What kind of non-optimisation packing problem is this? You start with a big 2D shape (irregular polygon), and a set of smaller shapes. The goal is to figure out if the smaller shapes can fit within the big shape, without any overlaps. Rotations are allowed.
This seems related to packing problems, except I am not trying to optimise an arrangement by shrinking the container or adding more objects: I want to find any arrangement, given objects and a container.
I'm no mathematician, this is a problem arising from a video game I am working on. I want to produce arrangements of shapes (the smaller shapes can be squares, rectangles or circles; the larger shape however is always irregular and actually defined by pixels). My instinct was to just try random locations for each shape until one works; but then I thought: this problem isn't so bespoke, someone else must have thought of this before.
But I cannot find the right name of this geometric problem so as to find research and/or an algorithm that I can start with. I get no farther than packing problems. So can anyone help me here? What should I google?
 A: You can compare the circumscribing diameter of the smaller shape $a$ with the inscribing diameter $b$ of the larger shape. Insertition is possible if  $a\le b$.
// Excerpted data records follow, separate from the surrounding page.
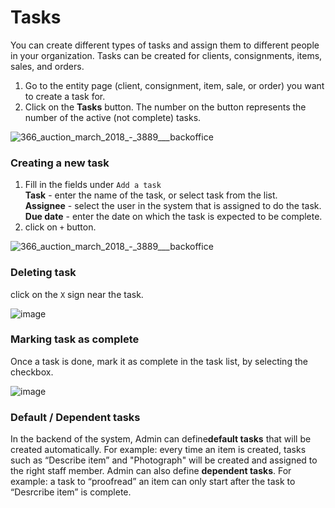 # Tasks

You can create different types of tasks and assign them to different people in your organization. Tasks can be created for clients, consignments, items, sales, and orders.

1. Go to the entity page (client, consignment, item, sale, or order) you want to create a task for.
2. Click on the **Tasks** button. The number on the button represents the number of the active (not complete) tasks.

![366_auction_march_2018_-_3889___backoffice](https://user-images.githubusercontent.com/20393485/49064034-20eccd80-f222-11e8-9a10-9039bfa72b99.jpg)

### Creating a new task
1. Fill in the fields under `Add a task`   
**Task** - enter the name of the task, or select task from the list.  
**Assignee** - select the user in the system that is assigned to do the task.  
**Due date** - enter the date on which the task is expected to be complete.  
2. click on `+` button. 

![366_auction_march_2018_-_3889___backoffice](https://user-images.githubusercontent.com/20393485/49064316-2e568780-f223-11e8-9a45-6d149053fe91.jpg)


### Deleting task
click on the `X` sign near the task. 

![image](https://user-images.githubusercontent.com/20393485/49064541-e6843000-f223-11e8-9236-944e642dea3e.png)


### Marking task as complete
Once a task is done, mark it as complete in the task list, by selecting the checkbox.

![image](https://user-images.githubusercontent.com/20393485/49064800-bd17d400-f224-11e8-85b4-d0f4007a7fe1.png)

### Default / Dependent tasks
In the backend of the system, Admin can define**default tasks** that will be created automatically. For example: every time an item is created, tasks such as “Describe item” and "Photograph" will be created and assigned to the right staff member.
Admin can also define **dependent tasks**. For example: a task to “proofread” an item can only start after the task to “Desrcribe item” is complete.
This is a stricter condition than needed, however generalizable to different shapes and independent of rotation. If you want to include rotation then insertition can be possible also for $a>b$ however this is a more difficult task.
You find more information here:
Circumscribed circle
Largest inscribed circle in irregular points
A: Maybe you could try polygon partition, polygon covering or something like that.
The last link says most of these problems are NP-hard though (and without circles, which I think is harder), so maybe you should try another way around. (ie. build the bigger shape starting from the smallest ones so you make sure it will always fill it).
Here's a link I think it could be useful if you want to split the bigger shapes into polygons https://www.cs.jhu.edu/~misha/Spring16/05.pdf.
Best of luck, the problem seems really interesting.